Your answer should hold every line of the records below that contains the string "транслировать".

Source records Block Start

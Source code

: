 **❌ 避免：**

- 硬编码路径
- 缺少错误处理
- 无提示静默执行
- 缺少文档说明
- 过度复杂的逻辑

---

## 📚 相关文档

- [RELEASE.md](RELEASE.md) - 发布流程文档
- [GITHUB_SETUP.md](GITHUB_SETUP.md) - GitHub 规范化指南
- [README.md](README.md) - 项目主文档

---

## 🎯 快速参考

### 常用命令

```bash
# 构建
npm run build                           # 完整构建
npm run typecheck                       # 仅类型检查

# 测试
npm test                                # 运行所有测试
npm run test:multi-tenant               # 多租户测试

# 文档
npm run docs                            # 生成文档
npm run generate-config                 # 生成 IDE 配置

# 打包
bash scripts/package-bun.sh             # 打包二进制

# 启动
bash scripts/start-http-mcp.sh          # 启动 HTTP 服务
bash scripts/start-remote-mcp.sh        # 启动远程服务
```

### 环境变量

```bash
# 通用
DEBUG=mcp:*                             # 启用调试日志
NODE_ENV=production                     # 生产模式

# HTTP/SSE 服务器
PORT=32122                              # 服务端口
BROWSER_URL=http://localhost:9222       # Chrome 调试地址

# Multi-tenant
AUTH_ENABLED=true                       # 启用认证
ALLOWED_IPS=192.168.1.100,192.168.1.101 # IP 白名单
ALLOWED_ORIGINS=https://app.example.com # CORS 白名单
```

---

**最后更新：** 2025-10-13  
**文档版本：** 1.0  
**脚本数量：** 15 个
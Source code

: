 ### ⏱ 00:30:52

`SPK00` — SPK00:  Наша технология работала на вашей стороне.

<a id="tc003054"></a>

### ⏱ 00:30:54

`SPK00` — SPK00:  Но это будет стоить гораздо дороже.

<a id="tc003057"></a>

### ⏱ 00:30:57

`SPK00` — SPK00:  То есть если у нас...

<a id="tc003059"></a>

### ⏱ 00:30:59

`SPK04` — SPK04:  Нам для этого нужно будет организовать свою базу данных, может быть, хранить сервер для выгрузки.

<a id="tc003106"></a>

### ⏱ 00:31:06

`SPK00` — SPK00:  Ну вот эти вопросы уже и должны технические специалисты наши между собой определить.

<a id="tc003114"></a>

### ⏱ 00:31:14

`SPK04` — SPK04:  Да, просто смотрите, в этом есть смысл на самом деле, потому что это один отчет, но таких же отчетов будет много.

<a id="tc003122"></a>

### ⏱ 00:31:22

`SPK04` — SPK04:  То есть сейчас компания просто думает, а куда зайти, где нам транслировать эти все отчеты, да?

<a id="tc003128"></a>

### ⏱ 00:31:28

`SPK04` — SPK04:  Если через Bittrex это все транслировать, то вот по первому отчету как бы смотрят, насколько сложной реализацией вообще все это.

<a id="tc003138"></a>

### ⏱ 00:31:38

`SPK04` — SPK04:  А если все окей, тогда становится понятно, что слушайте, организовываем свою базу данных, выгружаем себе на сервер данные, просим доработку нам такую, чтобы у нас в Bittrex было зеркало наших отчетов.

Source records Block End

* _Written solution_:
`SPK04` — SPK04:  То есть сейчас компания просто думает, а куда зайти, где нам транслировать эти все отчеты, да?
`SPK04` — SPK04:  Если через Bittrex это все транслировать, то вот по первому отчету как бы смотрят, насколько сложной реализацией вообще все это.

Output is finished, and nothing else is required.